*** Opening of Source material ***

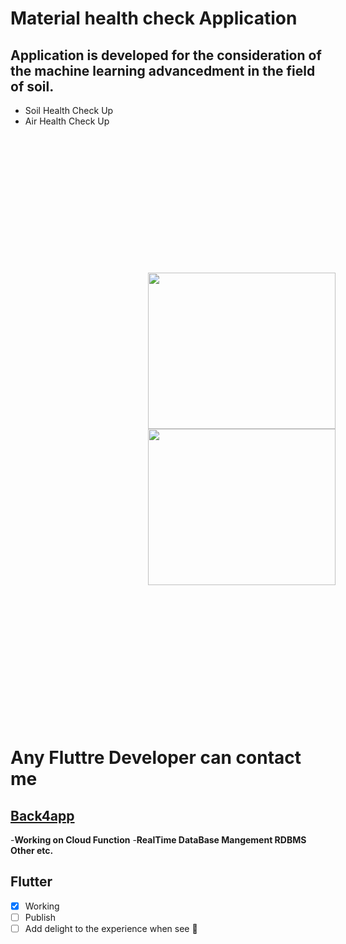 # Material health check Application

 ## Application is developed for the consideration of the machine learning advancedment in the field of soil.

- Soil Health Check Up
- Air Health Check Up
<!-- ![soil](https://d2r55xnwy6nx47.cloudfront.net/uploads/2021/07/Soil2880x1620_Lede.jpg) -->
<div style='display:inline-block; padding:20px; margin:200px'>
  <img src='https://d2r55xnwy6nx47.cloudfront.net/uploads/2021/07/Soil2880x1620_Lede.jpg' width='300px' height='250px'>
    <img src='https://ec.europa.eu/environment/air/quality/legislation/images/air.jpg' width='300px' height='250'>
  </div>
<br>


 #   Any Fluttre Developer can contact me <br>
 ##  [Back4app](www.back4app.com)
  -**Working on Cloud Function**
  -**RealTime DataBase Mangement RDBMS**
  **Other etc.**
 ##  Flutter
 
- [x] Working
- [ ] Publish
- [ ] Add delight to the experience when see :tada:
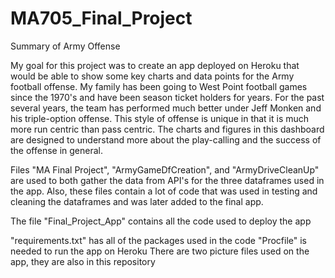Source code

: # MA705_Final_Project
Summary of Army Offense

My goal for this project was to create an app deployed on Heroku that would be able to show some key charts and data points for the Army football offense. My family has been 
going to West Point football games since the 1970's and have been season ticket holders for years. For the past several years, the team has performed much better under Jeff
Monken and his triple-option offense. This style of offense is unique in that it is much more run centric than pass centric. The charts and figures in this dashboard are designed
to understand more about the play-calling and the success of the offense in general.


Files "MA Final Project", "ArmyGameDfCreation", and "ArmyDriveCleanUp" are used to both gather the data from API's for the three dataframes used in the app. Also, these files
contain a lot of code that was used in testing and cleaning the dataframes and was later added to the final app.

The file "Final_Project_App" contains all the code used to deploy the app

"requirements.txt" has all of the packages used in the code
"Procfile" is needed to run the app on Heroku
There are two picture files used on the app, they are also in this repository
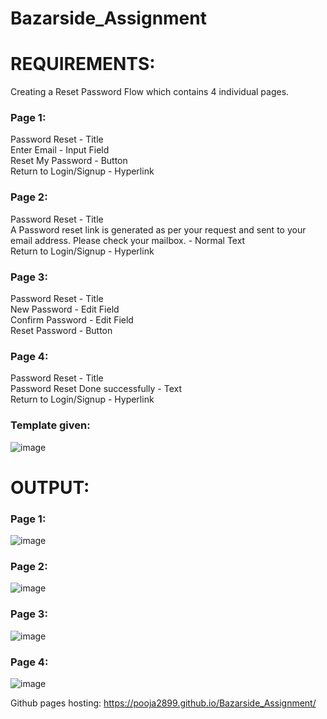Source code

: # Bazarside_Assignment

# REQUIREMENTS:
Creating a Reset Password Flow which contains 4 individual
pages.
  ### Page 1:
  Password Reset - Title  
  Enter Email - Input Field  
  Reset My Password - Button  
  Return to Login/Signup - Hyperlink  
  ### Page 2:
  Password Reset - Title  
A Password reset link is generated as per your request
and sent to your email address. Please check your
mailbox. - Normal Text  
Return to Login/Signup - Hyperlink    
  ### Page 3:
  Password Reset - Title  
New Password - Edit Field  
Confirm Password - Edit Field  
Reset Password - Button   
  ### Page 4:
  Password Reset - Title  
Password Reset Done successfully - Text  
Return to Login/Signup - Hyperlink    
### Template given:
![image](https://user-images.githubusercontent.com/59216813/149805664-07ecdd63-2e1d-4cf4-8148-4a903031e088.png)

# OUTPUT:
### Page 1:
![image](https://user-images.githubusercontent.com/59216813/149805796-597b9689-2dbe-4f19-ab64-5412160315d3.png)

### Page 2:
![image](https://user-images.githubusercontent.com/59216813/149805948-d2484c43-84c6-4e29-8456-97b1bdaaefd9.png)

### Page 3:
![image](https://user-images.githubusercontent.com/59216813/149805992-00a54e96-0546-40af-a0c7-7372e5886c0c.png)

### Page 4:
![image](https://user-images.githubusercontent.com/59216813/149806031-ac740bb1-06f7-4710-82f9-e98ad5defaee.png)

Github pages hosting:
https://pooja2899.github.io/Bazarside_Assignment/
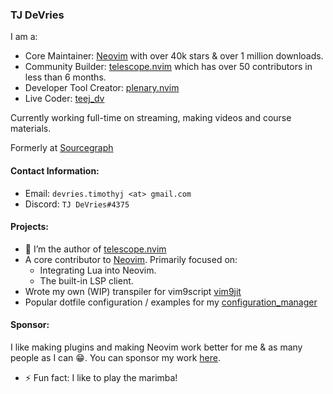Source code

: ### TJ DeVries

I am a:
- Core Maintainer: [Neovim](https://github.com/neovim/neovim) with over 40k stars & over 1 million downloads.
- Community Builder: [telescope.nvim](https://github.com/nvim-telescope/telescope.nvim) which has over 50 contributors in less than 6 months.
- Developer Tool Creator: [plenary.nvim](https://github.com/nvim-lua/plenary.nvim/)
- Live Coder: [teej_dv](https://twitch.tv/teej_dv)

Currently working full-time on streaming, making videos and course materials.

Formerly at [Sourcegraph](https://sourcegraph.com)


#### Contact Information:
- Email: `devries.timothyj <at> gmail.com`
- Discord: `TJ DeVries#4375`

#### Projects:

- 🔭 I’m the author of [telescope.nvim](https://github.com/nvim-lua/telescope.nvim)
- A core contributor to [Neovim](https://github.com/neovim/neovim). Primarily focused on:
    - Integrating Lua into Neovim.
    - The built-in LSP client.
- Wrote my own (WIP) transpiler for vim9script [vim9jit](https://github.com/tjdevries/vim9jit)
- Popular dotfile configuration / examples for my [configuration_manager](https://github.com/tjdevries/config_manager)


#### Sponsor:

I like making plugins and making Neovim work better for me & as many people as I can :grin:.
You can sponsor my work [here](https://github.com/sponsors/tjdevries).

- ⚡ Fun fact: I like to play the marimba!
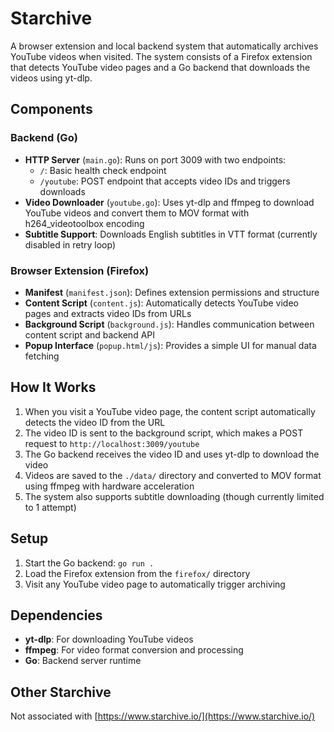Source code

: # Starchive

A browser extension and local backend system that automatically archives YouTube videos when visited. The system consists of a Firefox extension that detects YouTube video pages and a Go backend that downloads the videos using yt-dlp.

## Components

### Backend (Go)
- **HTTP Server** (`main.go`): Runs on port 3009 with two endpoints:
  - `/`: Basic health check endpoint
  - `/youtube`: POST endpoint that accepts video IDs and triggers downloads
- **Video Downloader** (`youtube.go`): Uses yt-dlp and ffmpeg to download YouTube videos and convert them to MOV format with h264_videotoolbox encoding
- **Subtitle Support**: Downloads English subtitles in VTT format (currently disabled in retry loop)

### Browser Extension (Firefox)
- **Manifest** (`manifest.json`): Defines extension permissions and structure
- **Content Script** (`content.js`): Automatically detects YouTube video pages and extracts video IDs from URLs
- **Background Script** (`background.js`): Handles communication between content script and backend API
- **Popup Interface** (`popup.html/js`): Provides a simple UI for manual data fetching

## How It Works

1. When you visit a YouTube video page, the content script automatically detects the video ID from the URL
2. The video ID is sent to the background script, which makes a POST request to `http://localhost:3009/youtube`
3. The Go backend receives the video ID and uses yt-dlp to download the video
4. Videos are saved to the `./data/` directory and converted to MOV format using ffmpeg with hardware acceleration
5. The system also supports subtitle downloading (though currently limited to 1 attempt)

## Setup

1. Start the Go backend: `go run .`
2. Load the Firefox extension from the `firefox/` directory
3. Visit any YouTube video page to automatically trigger archiving

## Dependencies

- **yt-dlp**: For downloading YouTube videos
- **ffmpeg**: For video format conversion and processing
- **Go**: Backend server runtime

## Other Starchive

Not associated with [https://www.starchive.io/](https://www.starchive.io/)
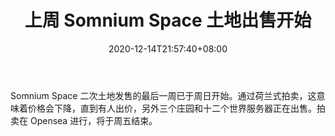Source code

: ﻿---
title: "上周 Somnium Space 土地出售开始"
date: 2020-12-14T21:57:40+08:00
lastmod: 2020-12-14T16:45:40+08:00
draft: false
authors: ["Mildred"]
description: "Somnium Space 二次土地发售的最后一周已于周日开始。通过荷兰式拍卖，这意味着价格会下降，直到有人出价，另外三个庄园和十二个世界服务器正在出售。拍卖在 Opensea 进行，将于周五结束。"
featuredImage: "last-week-somnium-space-land-sale-started.png"
tags: ["Virtual World","虚拟世界","Play to Earn"]
categories: ["news"]
news: ["虚拟世界"]
weight: 
lightgallery: true
pinned: false
recommend: false
recommend1: false
---

Somnium Space 二次土地发售的最后一周已于周日开始。通过荷兰式拍卖，这意味着价格会下降，直到有人出价，另外三个庄园和十二个世界服务器正在出售。拍卖在 Opensea 进行，将于周五结束。

<!--more-->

*** Close of Source material ***

Task directions: Please copy the lines above exactly, starting at the line that holds "- The built-in LSP client." and ending at the line that holds "3. The Go backend"; include both, but no pictures.

Answer section:
    - The built-in LSP client.
- Wrote my own (WIP) transpiler for vim9script [vim9jit](https://github.com/tjdevries/vim9jit)
- Popular dotfile configuration / examples for my [configuration_manager](https://github.com/tjdevries/config_manager)


#### Sponsor:

I like making plugins and making Neovim work better for me & as many people as I can :grin:.
You can sponsor my work [here](https://github.com/sponsors/tjdevries).

- ⚡ Fun fact: I like to play the marimba!
Source code

: # Starchive

A browser extension and local backend system that automatically archives YouTube videos when visited. The system consists of a Firefox extension that detects YouTube video pages and a Go backend that downloads the videos using yt-dlp.

## Components

### Backend (Go)
- **HTTP Server** (`main.go`): Runs on port 3009 with two endpoints:
  - `/`: Basic health check endpoint
  - `/youtube`: POST endpoint that accepts video IDs and triggers downloads
- **Video Downloader** (`youtube.go`): Uses yt-dlp and ffmpeg to download YouTube videos and convert them to MOV format with h264_videotoolbox encoding
- **Subtitle Support**: Downloads English subtitles in VTT format (currently disabled in retry loop)

### Browser Extension (Firefox)
- **Manifest** (`manifest.json`): Defines extension permissions and structure
- **Content Script** (`content.js`): Automatically detects YouTube video pages and extracts video IDs from URLs
- **Background Script** (`background.js`): Handles communication between content script and backend API
- **Popup Interface** (`popup.html/js`): Provides a simple UI for manual data fetching

## How It Works

1. When you visit a YouTube video page, the content script automatically detects the video ID from the URL
2. The video ID is sent to the background script, which makes a POST request to `http://localhost:3009/youtube`
3. The Go backend receives the video ID and uses yt-dlp to download the video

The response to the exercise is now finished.